Он – высокий, статный, с гибким тренированным телом, с аристократическими чертами лица; в глазах цвета горького шоколада, устремленных на спутницу, – океан любви и нежности.
Она – изящная, похожая на кошечку шатенка, с очень сексапильной фигуркой; большие глаза оливкового цвета, пушистые длинные ресницы, тонкие брови, красивый рисунок чувственного рта, роскошные вьющиеся волосы.
– Ох, и хороша, сучка! – хрипло выдохнул кто-то из охранников. – Я бы ей вдул! Так вдул, что она своего красавчика мигом забыла бы!
– Вдул бы он! – гыгыкнул другой. – Да тут очередь вдуть выстроится! Токо она тебе не даст!
– А че, мужика ейного подружка-то укантропупила, она теперь – свободная сучонка, небось истомилась уже!
– Это без твоего, че ли, «хозяйства»? Не смеши! У тя там – пипетка глазная!
– Чего-о-о-о?! Да я тя щас как…
– А ну, заткнулись, идиоты! – рявкнул самый огромный «товарищ» из группы бравых секьюрити. – А то щас под дождь обоих выкину! Телик и так пашет раз в неделю, и не всегда че-то нормальное увидеть можно, а тут хоть интересно! Ишь, че бабы холеные такие вытворяют! Куда там до них нашим манькам и людкам!
– А чего он…
– Цыц!
Бузотеры угомонились. Прижавшегося лицом к стеклу человека трясло все сильнее. И это была уже не дрожь от озноба.
Он чувствовал, как откуда-то из самых глубин его сути, из-под плотных слоев монолитного «небытия», начинает с надсадным хрипом прорываться…
Кто или что – он не знал. Но этот подъем, прорыв этот, был поистине катастрофическим.
Катастрофическим для него – нынешнего.
Потому что уже сейчас, в самом начале этого прорыва, он едва удерживался на месте, не позволяя себе сию же минуту ворваться в душный, переполненный возбужденными самцами вагончик, и рвать их зубами, душить, ломать им руки и ноги – уничтожать их всех.
Уничтожать за то, что они посмели похабно отозваться о НЕЙ!

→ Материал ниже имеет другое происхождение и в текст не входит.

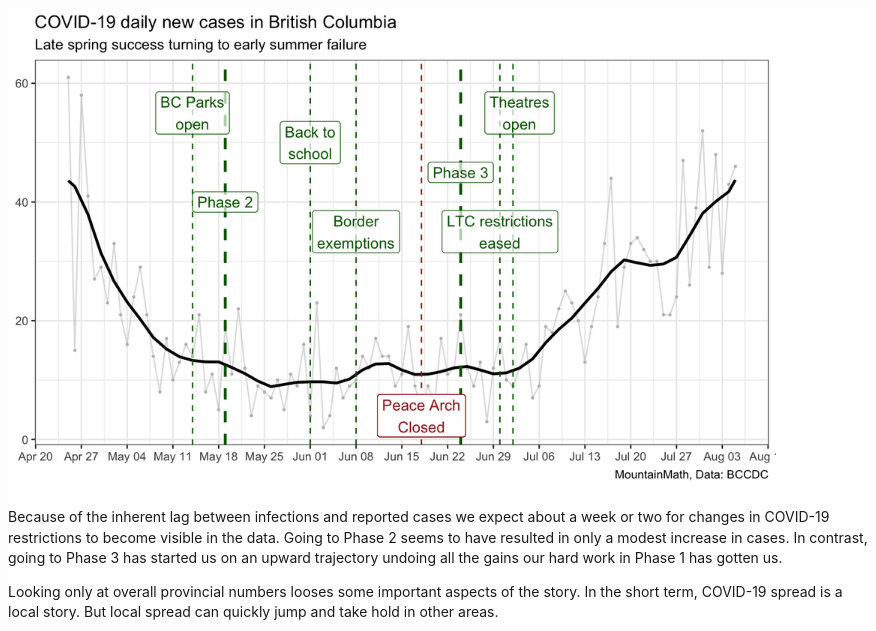 <img src="index_files/figure-html/unnamed-chunk-1-1.png" width="768" />

Because of the inherent lag between infections and reported cases we expect about a week or two for changes in COVID-19 restrictions to become visible in the data. Going to Phase 2 seems to have resulted in only a modest increase in cases. In contrast, going to Phase 3 has started us on an upward trajectory undoing all the gains our hard work in Phase 1 has gotten us.

Looking only at overall provincial numbers looses some important aspects of the story. In the short term, COVID-19 spread is a local story. But local spread can quickly jump and take hold in other areas.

Об этой девушке, которая… которая…
Катастрофа приближалась: в висках заломило с такой силой, что он едва не разбил лбом стекло, содрогнувшись от приступа дикой боли.
К счастью, оравший телевизор легко заглушил легкий звон, донесшийся со стороны окна. Да и действо на экране уже достигло кульминации:
– …ей все же удалось добиться своего! Никто уже не скажет нам, как все это произошло – Кирилл Витке мертв, а Елена Осенева, получившая за убийство с особой жестокостью двенадцать лет строгого режима, так и не призналась в содеянном. Она продолжала упрямо твердить, что ее подставили, что она никогда не состояла в любовной связи с мужем подруги, что она любит другого мужчину. Как же, не состояла! А фотография, на которой они с Кириллом, обнаженные, лежат в постели? Елена заявила, что это – постановочное фото, что она была без сознания, когда неведомые злодеи уложили ее в одну постель с любовником! Это оправдание настолько нелепо, что даже… смешно! Были они любовниками, были. Вот только Кирилл, видимо, тяготился этой связью, он продолжал любить свою жену. И вскоре решил порвать с надоедливой любовницей. Чего обезумевшая от страсти Осенева ему не простила. Она подсыпала своему любовнику в пищу медленно действующий яд, который «сработал» лишь через несколько часов после того, как Елена рассталась с Кириллом Витке. А когда Кириллу стало плохо во время деловой встречи с профессором Шустовым, вместо вызванной профессором настоящей кареты «Скорой помощи» приехала совсем другая тишина. В итоге несчастный оказался в загородном доме своей любовницы, где и скончался. Зачем Осенева приволокла Кирилла туда? А чтобы избавиться от трупа! Кирилл Витке должен был исчезнуть бесследно и навсегда! И поэтому его тело красотка безжалостно подбросила в кормушку для свиней, в дом своего соседа-фермера. Известно ведь, что милые хрюшки вполне способны сожрать человеческую плоть вместе с костями…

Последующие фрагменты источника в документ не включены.